With the pictures removed, please write out every line below exactly as given.

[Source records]
• • • •

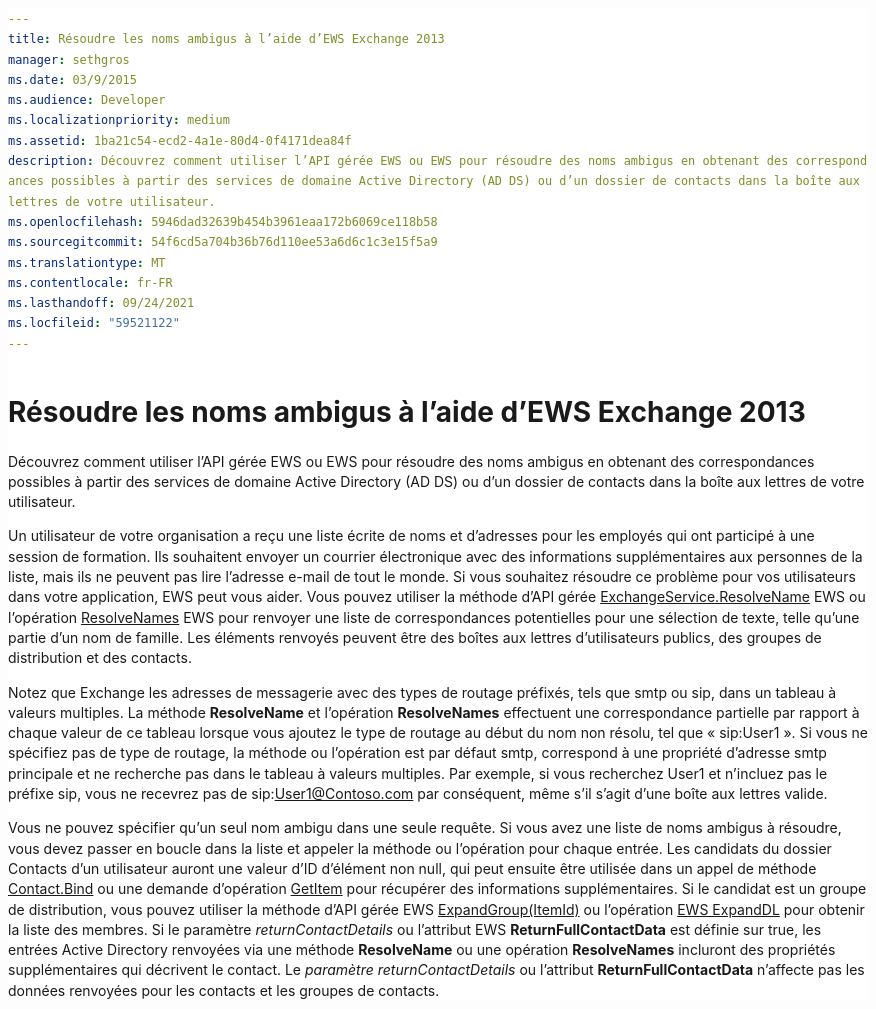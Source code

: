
 ```yaml
---
title: Résoudre les noms ambigus à l’aide d’EWS Exchange 2013
manager: sethgros
ms.date: 03/9/2015
ms.audience: Developer
ms.localizationpriority: medium
ms.assetid: 1ba21c54-ecd2-4a1e-80d4-0f4171dea84f
description: Découvrez comment utiliser l’API gérée EWS ou EWS pour résoudre des noms ambigus en obtenant des correspondances possibles à partir des services de domaine Active Directory (AD DS) ou d’un dossier de contacts dans la boîte aux lettres de votre utilisateur.
ms.openlocfilehash: 5946dad32639b454b3961eaa172b6069ce118b58
ms.sourcegitcommit: 54f6cd5a704b36b76d110ee53a6d6c1c3e15f5a9
ms.translationtype: MT
ms.contentlocale: fr-FR
ms.lasthandoff: 09/24/2021
ms.locfileid: "59521122"
---
```

# <a name="resolve-ambiguous-names-by-using-ews-in-exchange-2013"></a>Résoudre les noms ambigus à l’aide d’EWS Exchange 2013

Découvrez comment utiliser l’API gérée EWS ou EWS pour résoudre des noms ambigus en obtenant des correspondances possibles à partir des services de domaine Active Directory (AD DS) ou d’un dossier de contacts dans la boîte aux lettres de votre utilisateur.
  
Un utilisateur de votre organisation a reçu une liste écrite de noms et d’adresses pour les employés qui ont participé à une session de formation. Ils souhaitent envoyer un courrier électronique avec des informations supplémentaires aux personnes de la liste, mais ils ne peuvent pas lire l’adresse e-mail de tout le monde. Si vous souhaitez résoudre ce problème pour vos utilisateurs dans votre application, EWS peut vous aider. Vous pouvez utiliser la méthode d’API gérée [ExchangeService.ResolveName](https://msdn.microsoft.com/library/office/microsoft.exchange.webservices.data.exchangeservice.resolvename%28v=exchg.80%29.aspx) EWS ou l’opération [ResolveNames](https://msdn.microsoft.com/library/c85207e1-1315-443b-94ec-2b58f405076b%28Office.15%29.aspx) EWS pour renvoyer une liste de correspondances potentielles pour une sélection de texte, telle qu’une partie d’un nom de famille. Les éléments renvoyés peuvent être des boîtes aux lettres d’utilisateurs publics, des groupes de distribution et des contacts. 
  
Notez que Exchange les adresses de messagerie avec des types de routage préfixés, tels que smtp ou sip, dans un tableau à valeurs multiples. La méthode **ResolveName** et l’opération **ResolveNames** effectuent une correspondance partielle par rapport à chaque valeur de ce tableau lorsque vous ajoutez le type de routage au début du nom non résolu, tel que « sip:User1 ». Si vous ne spécifiez pas de type de routage, la méthode ou l’opération est par défaut smtp, correspond à une propriété d’adresse smtp principale et ne recherche pas dans le tableau à valeurs multiples. Par exemple, si vous recherchez User1 et n’incluez pas le préfixe sip, vous ne recevrez pas de sip:User1@Contoso.com par conséquent, même s’il s’agit d’une boîte aux lettres valide. 
  
Vous ne pouvez spécifier qu’un seul nom ambigu dans une seule requête. Si vous avez une liste de noms ambigus à résoudre, vous devez passer en boucle dans la liste et appeler la méthode ou l’opération pour chaque entrée. Les candidats du dossier Contacts d’un utilisateur auront une valeur d’ID d’élément non null, qui peut ensuite être utilisée dans un appel de méthode [Contact.Bind](https://msdn.microsoft.com/library/office/microsoft.exchange.webservices.data.contact.bind%28v=exchg.80%29.aspx) ou une demande d’opération [GetItem](https://msdn.microsoft.com/library/769df8eb-9c72-48b5-a49f-82c6b86bc5fc%28Office.15%29.aspx) pour récupérer des informations supplémentaires. Si le candidat est un groupe de distribution, vous pouvez utiliser la méthode d’API gérée EWS [ExpandGroup(ItemId)](https://msdn.microsoft.com/library/office/ee356407%28v=exchg.80%29.aspx) ou l’opération [EWS ExpandDL](https://msdn.microsoft.com/library/affe84a5-ad98-4aba-83f4-8732938b763d%28Office.15%29.aspx) pour obtenir la liste des membres. Si le paramètre  _returnContactDetails_ ou l’attribut EWS **ReturnFullContactData** est définie sur true, les entrées Active Directory renvoyées via une méthode **ResolveName** ou une opération **ResolveNames** incluront des propriétés supplémentaires qui décrivent le contact. Le  _paramètre returnContactDetails_ ou l’attribut **ReturnFullContactData** n’affecte pas les données renvoyées pour les contacts et les groupes de contacts.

• • • •

**Result for this task**:
Source code

:
 ```yaml
---
title: Résoudre les noms ambigus à l’aide d’EWS Exchange 2013
manager: sethgros
ms.date: 03/9/2015
ms.audience: Developer
ms.localizationpriority: medium
ms.assetid: 1ba21c54-ecd2-4a1e-80d4-0f4171dea84f
description: Découvrez comment utiliser l’API gérée EWS ou EWS pour résoudre des noms ambigus en obtenant des correspondances possibles à partir des services de domaine Active Directory (AD DS) ou d’un dossier de contacts dans la boîte aux lettres de votre utilisateur.
ms.openlocfilehash: 5946dad32639b454b3961eaa172b6069ce118b58
ms.sourcegitcommit: 54f6cd5a704b36b76d110ee53a6d6c1c3e15f5a9
ms.translationtype: MT
ms.contentlocale: fr-FR
ms.lasthandoff: 09/24/2021
ms.locfileid: "59521122"
---
```

# <a name="resolve-ambiguous-names-by-using-ews-in-exchange-2013"></a>Résoudre les noms ambigus à l’aide d’EWS Exchange 2013

Découvrez comment utiliser l’API gérée EWS ou EWS pour résoudre des noms ambigus en obtenant des correspondances possibles à partir des services de domaine Active Directory (AD DS) ou d’un dossier de contacts dans la boîte aux lettres de votre utilisateur.
  
Un utilisateur de votre organisation a reçu une liste écrite de noms et d’adresses pour les employés qui ont participé à une session de formation. Ils souhaitent envoyer un courrier électronique avec des informations supplémentaires aux personnes de la liste, mais ils ne peuvent pas lire l’adresse e-mail de tout le monde. Si vous souhaitez résoudre ce problème pour vos utilisateurs dans votre application, EWS peut vous aider. Vous pouvez utiliser la méthode d’API gérée [ExchangeService.ResolveName](https://msdn.microsoft.com/library/office/microsoft.exchange.webservices.data.exchangeservice.resolvename%28v=exchg.80%29.aspx) EWS ou l’opération [ResolveNames](https://msdn.microsoft.com/library/c85207e1-1315-443b-94ec-2b58f405076b%28Office.15%29.aspx) EWS pour renvoyer une liste de correspondances potentielles pour une sélection de texte, telle qu’une partie d’un nom de famille. Les éléments renvoyés peuvent être des boîtes aux lettres d’utilisateurs publics, des groupes de distribution et des contacts. 
  
Notez que Exchange les adresses de messagerie avec des types de routage préfixés, tels que smtp ou sip, dans un tableau à valeurs multiples. La méthode **ResolveName** et l’opération **ResolveNames** effectuent une correspondance partielle par rapport à chaque valeur de ce tableau lorsque vous ajoutez le type de routage au début du nom non résolu, tel que « sip:User1 ». Si vous ne spécifiez pas de type de routage, la méthode ou l’opération est par défaut smtp, correspond à une propriété d’adresse smtp principale et ne recherche pas dans le tableau à valeurs multiples. Par exemple, si vous recherchez User1 et n’incluez pas le préfixe sip, vous ne recevrez pas de sip:User1@Contoso.com par conséquent, même s’il s’agit d’une boîte aux lettres valide. 
  
Vous ne pouvez spécifier qu’un seul nom ambigu dans une seule requête. Si vous avez une liste de noms ambigus à résoudre, vous devez passer en boucle dans la liste et appeler la méthode ou l’opération pour chaque entrée. Les candidats du dossier Contacts d’un utilisateur auront une valeur d’ID d’élément non null, qui peut ensuite être utilisée dans un appel de méthode [Contact.Bind](https://msdn.microsoft.com/library/office/microsoft.exchange.webservices.data.contact.bind%28v=exchg.80%29.aspx) ou une demande d’opération [GetItem](https://msdn.microsoft.com/library/769df8eb-9c72-48b5-a49f-82c6b86bc5fc%28Office.15%29.aspx) pour récupérer des informations supplémentaires. Si le candidat est un groupe de distribution, vous pouvez utiliser la méthode d’API gérée EWS [ExpandGroup(ItemId)](https://msdn.microsoft.com/library/office/ee356407%28v=exchg.80%29.aspx) ou l’opération [EWS ExpandDL](https://msdn.microsoft.com/library/affe84a5-ad98-4aba-83f4-8732938b763d%28Office.15%29.aspx) pour obtenir la liste des membres. Si le paramètre  _returnContactDetails_ ou l’attribut EWS **ReturnFullContactData** est définie sur true, les entrées Active Directory renvoyées via une méthode **ResolveName** ou une opération **ResolveNames** incluront des propriétés supplémentaires qui décrivent le contact. Le  _paramètre returnContactDetails_ ou l’attribut **ReturnFullContactData** n’affecte pas les données renvoyées pour les contacts et les groupes de contacts.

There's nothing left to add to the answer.